The parent of a good friend of mine died very suddenly. We live on opposite sides of the country, and aren't in regular contact. A mutual friend of our's texted me to let me know what had happened. This mutual friend is an extremely organised person, is always on top of things, plans most things that we ever do - down to a tee - and basically just tends to take control of everything. I asked her to let me know when the funeral plans had been arranged, and she replied straight away and said she would, leaving me feel safe in the feeling that I would be informed in good time.
Four days later, I still hadn't heard from the mutual friend. And so I was just assuming that, because of the sudden nature of the death (the person was relatively young), that this is what was causing the delay in funeral arrangements - postmortem, etc. To me, it was simply unthinkable that this mutual friend of ours would not be completely and totally organised - it just has never been in her nature to not be - and therefore it never dawned on me that she - shock horror - may have forgotten to contact me.
Well, it turned out that she had in fact forgotten. The funeral took place four days after the death (yesterday.) I found out after checking death notices online last night.
I fully take the blame for this - I should have been checking the death notices every day to check for the funeral arrangements. I made a stupid error. The reason why I explained about our mutual friend and how organised she is was to show that my absence from the funeral was a genuine and honest mistake, and not out of a lack of caring for our bereaved friend.
I wanted so badly for her to have me (a friend) there at the funeral, so that she could see she was cared for. And yet I made such a silly mistake in the process, meaning I wasn't there.
I don't want my bereaved friend to feel uncared for. But I don't want to bother her when she's trying to deal with this loss - so I'm reluctant to send an explanatory text - I don't want her to have the extra burden of trying to reassure me that she's not upset with me.
Therefore, I don't know which is the appropriate thing to do now. Should I text her and tell her that I wanted to be there so badly but due to an error on my part I unfortunately missed it? Or should I just leave her to get on with grieving for the moment?

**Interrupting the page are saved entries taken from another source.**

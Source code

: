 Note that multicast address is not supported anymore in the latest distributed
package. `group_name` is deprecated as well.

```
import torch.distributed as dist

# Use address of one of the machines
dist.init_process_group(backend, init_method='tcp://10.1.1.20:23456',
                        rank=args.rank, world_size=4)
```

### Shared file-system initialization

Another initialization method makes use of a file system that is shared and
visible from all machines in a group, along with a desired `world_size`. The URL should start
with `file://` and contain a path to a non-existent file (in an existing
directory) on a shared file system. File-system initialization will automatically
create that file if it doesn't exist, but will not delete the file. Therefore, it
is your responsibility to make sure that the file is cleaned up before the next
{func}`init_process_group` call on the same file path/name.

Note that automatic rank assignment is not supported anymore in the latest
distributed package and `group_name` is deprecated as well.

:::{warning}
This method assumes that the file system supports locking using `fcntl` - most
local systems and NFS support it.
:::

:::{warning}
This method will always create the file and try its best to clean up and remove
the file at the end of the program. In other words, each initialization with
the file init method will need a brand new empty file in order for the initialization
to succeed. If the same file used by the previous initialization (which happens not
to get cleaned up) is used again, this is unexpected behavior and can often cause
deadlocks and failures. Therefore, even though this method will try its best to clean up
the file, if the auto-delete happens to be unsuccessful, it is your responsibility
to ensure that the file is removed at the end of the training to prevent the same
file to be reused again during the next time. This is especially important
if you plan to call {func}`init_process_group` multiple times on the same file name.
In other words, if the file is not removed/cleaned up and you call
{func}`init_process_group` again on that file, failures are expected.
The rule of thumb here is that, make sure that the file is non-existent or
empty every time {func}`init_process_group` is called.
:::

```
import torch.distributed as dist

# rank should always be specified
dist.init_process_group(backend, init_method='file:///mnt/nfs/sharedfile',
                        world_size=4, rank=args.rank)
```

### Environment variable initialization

I'm not sure what I'd personally want in that situation, so if any of you have been bereaved by a parent, I'd really appreciate your opinion. I want to know what's best for my bereaved friend - I'm not asking what's the best way to "get myself out of" the situation.
When my mam died suddenly 2 years ago one of my friends didnt go the funeral. He had said he would but he explained that his alarm just hadnt gone off and he was really sorry. Most people know that you being there wasnt a malicious or lazy act but a genuine mistake, and at a time like this I really dont think your friend will hold it against you. If I were you I'd call them and let them know what happened and then maybe visit them if you can, but I'm sure they'll appreciate you explaining at least.
It's ok, genuine mistake, I'm sure your friend will understand.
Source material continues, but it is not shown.